Collected data
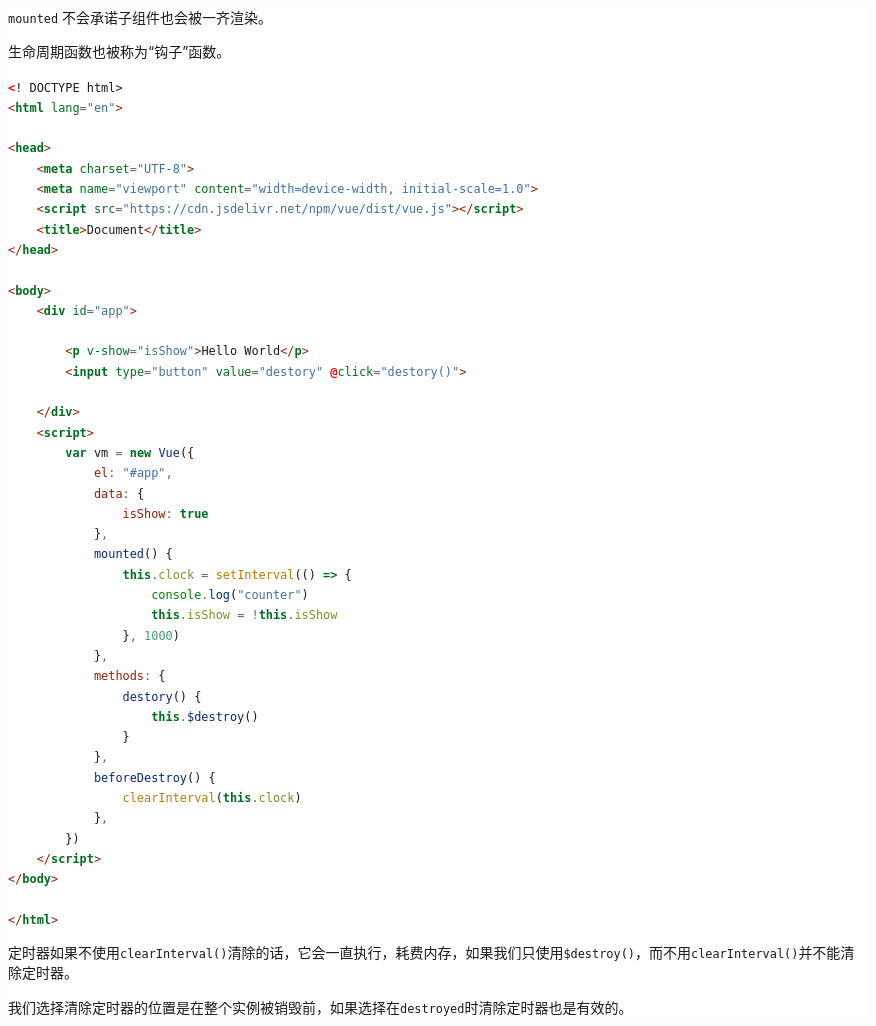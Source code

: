 `mounted` 不会承诺子组件也会被一齐渲染。

生命周期函数也被称为“钩子”函数。

``` html
<! DOCTYPE html>
<html lang="en">

<head>
    <meta charset="UTF-8">
    <meta name="viewport" content="width=device-width, initial-scale=1.0">
    <script src="https://cdn.jsdelivr.net/npm/vue/dist/vue.js"></script>
    <title>Document</title>
</head>

<body>
    <div id="app">

        <p v-show="isShow">Hello World</p>
        <input type="button" value="destory" @click="destory()">

    </div>
    <script>
        var vm = new Vue({
            el: "#app",
            data: {
                isShow: true
            },
            mounted() {
                this.clock = setInterval(() => {
                    console.log("counter")
                    this.isShow = !this.isShow
                }, 1000)
            },
            methods: {
                destory() {
                    this.$destroy()
                }
            },
            beforeDestroy() {
                clearInterval(this.clock)
            },
        })
    </script>
</body>

</html>
```

定时器如果不使用`clearInterval()`清除的话，它会一直执行，耗费内存，如果我们只使用`$destroy()`，而不用`clearInterval()`并不能清除定时器。

我们选择清除定时器的位置是在整个实例被销毁前，如果选择在`destroyed`时清除定时器也是有效的。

**Task item**
Set down the entries word for word, omitting all pictures.

**Response below**
Source code

: `mounted` 不会承诺子组件也会被一齐渲染。

生命周期函数也被称为“钩子”函数。

``` html
<! DOCTYPE html>
<html lang="en">

<head>
    <meta charset="UTF-8">
    <meta name="viewport" content="width=device-width, initial-scale=1.0">
    <script src="https://cdn.jsdelivr.net/npm/vue/dist/vue.js"></script>
    <title>Document</title>
</head>

<body>
    <div id="app">

        <p v-show="isShow">Hello World</p>
        <input type="button" value="destory" @click="destory()">

    </div>
    <script>
        var vm = new Vue({
            el: "#app",
            data: {
                isShow: true
            },
            mounted() {
                this.clock = setInterval(() => {
                    console.log("counter")
                    this.isShow = !this.isShow
                }, 1000)
            },
            methods: {
                destory() {
                    this.$destroy()
                }
            },
            beforeDestroy() {
                clearInterval(this.clock)
            },
        })
    </script>
</body>

</html>
```

定时器如果不使用`clearInterval()`清除的话，它会一直执行，耗费内存，如果我们只使用`$destroy()`，而不用`clearInterval()`并不能清除定时器。

我们选择清除定时器的位置是在整个实例被销毁前，如果选择在`destroyed`时清除定时器也是有效的。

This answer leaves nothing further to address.